Nucleic acids were extracted from YNP SLB preserved samples and all Jemez samples using the high molecular weight noodle extraction method (noodle) [42]. Briefly, the sample was mixed with molten 2% agarose and cooled in 1 mL syringes forming agarose noodles, the noodles were incubated for 3 h at 37 °C in a lysis buffer (10 mM Tris, 50 mM NaCl, 50 mM EDTA, 0.2% SDS, 1% Sarkosyl, 1 mg ml−1 lysozyme) then incubated at 37 °C in ESP buffer (1% Sarkosyl, 0.1 M EDTA, 1 mg ml−1 proteinase K), the ESP buffer was changed once a day for a total of 4 days, the noodles were then stored at 4 °C in TE storage buffer (10 mM Tris and 50 mM EDTA). The purified nucleic acids were extracted from the agarose noodles by incubating at 60 °C to melt the agarose then adding agarase and incubating overnight at 37 °C. The nucleic acids were purified from the agarose/agarase slurry by extracting once with phenol/chloroform then twice with chloroform. The nucleic acids were precipitated with ethanol.
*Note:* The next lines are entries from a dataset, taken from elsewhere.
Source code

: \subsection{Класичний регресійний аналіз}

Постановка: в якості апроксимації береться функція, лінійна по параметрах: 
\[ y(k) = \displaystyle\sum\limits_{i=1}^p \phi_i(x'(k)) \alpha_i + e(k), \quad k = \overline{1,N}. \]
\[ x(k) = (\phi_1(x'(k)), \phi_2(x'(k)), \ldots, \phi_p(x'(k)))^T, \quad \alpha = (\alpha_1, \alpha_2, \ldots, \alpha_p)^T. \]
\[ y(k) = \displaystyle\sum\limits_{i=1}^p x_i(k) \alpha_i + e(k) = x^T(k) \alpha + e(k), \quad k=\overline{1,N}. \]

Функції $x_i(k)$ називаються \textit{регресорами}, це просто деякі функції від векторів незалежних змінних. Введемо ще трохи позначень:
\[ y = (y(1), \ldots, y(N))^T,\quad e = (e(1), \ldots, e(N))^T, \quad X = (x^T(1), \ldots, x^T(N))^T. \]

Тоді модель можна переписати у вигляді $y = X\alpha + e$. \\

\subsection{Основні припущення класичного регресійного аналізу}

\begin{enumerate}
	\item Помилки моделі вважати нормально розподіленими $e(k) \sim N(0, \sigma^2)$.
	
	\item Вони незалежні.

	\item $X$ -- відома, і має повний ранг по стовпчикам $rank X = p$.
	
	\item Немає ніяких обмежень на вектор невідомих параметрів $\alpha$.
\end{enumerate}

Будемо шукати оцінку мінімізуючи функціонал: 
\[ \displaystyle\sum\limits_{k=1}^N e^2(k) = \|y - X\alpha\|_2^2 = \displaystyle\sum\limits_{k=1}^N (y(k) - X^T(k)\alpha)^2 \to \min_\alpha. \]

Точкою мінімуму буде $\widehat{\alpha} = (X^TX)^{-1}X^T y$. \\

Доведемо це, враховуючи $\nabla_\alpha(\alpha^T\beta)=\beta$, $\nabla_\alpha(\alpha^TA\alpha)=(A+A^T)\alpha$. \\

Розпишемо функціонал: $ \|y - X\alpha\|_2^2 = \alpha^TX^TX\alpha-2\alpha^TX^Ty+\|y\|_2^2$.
Measuring extraction success
Environmental DNAs were electrophoresed on an ethidium bromide stained 1.2% agarose gel. The size and quality (evidence of shearing, etc.) of the DNA was evaluated using a size standard DNA ladder (EZ Load 1 Kb, BioRad Laboratories).
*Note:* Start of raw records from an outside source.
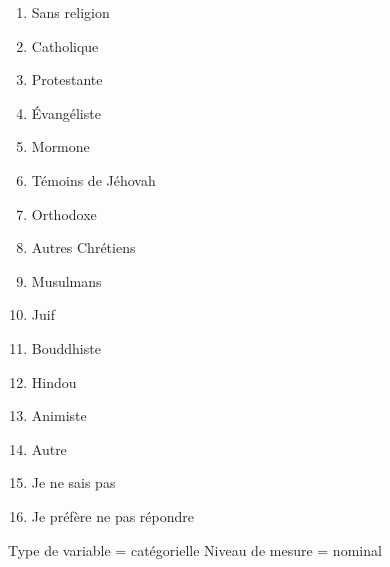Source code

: \documentclass[
]{article}
\providecommand{\tightlist}{%
  \setlength{\itemsep}{0pt}\setlength{\parskip}{0pt}}
\begin{document}
\begin{enumerate}
\def\labelenumi{\arabic{enumi}.}
\setcounter{enumi}{-1}
\tightlist
\item
  Sans religion
\item
  Catholique
\item
  Protestante
\item
  Évangéliste
\item
  Mormone
\item
  Témoins de Jéhovah
\item
  Orthodoxe
\item
  Autres Chrétiens
\item
  Musulmans
\item
  Juif
\item
  Bouddhiste
\item
  Hindou
\item
  Animiste
\item
  Autre
\item
  Je ne sais pas
\item
  Je préfère ne pas répondre
\end{enumerate}

Type de variable = catégorielle Niveau de mesure = nominal
\end{document}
The purity of the extracted DNA was quantified by calculating the ratio of the absorbance at 260 and 280 nm (A260/A280). Nucleic acids extracted from environmental samples are often contaminated with humic organic carbons, metals, and other compounds which cause the DNA concentration calculated from 260 nm absorbance to be unreliable. To circumvent this problem, we also quantified the DNA using PicoGreen dsDNA Quantitation Reagent (Molecular Probes, Inc., Eugene, OR, USA). Extracted DNA (5 μl) was mixed with a 1:200 solution of PicoGreen in 1X tris-acetate buffer (TAE) and absorbance was read in a fluorometer.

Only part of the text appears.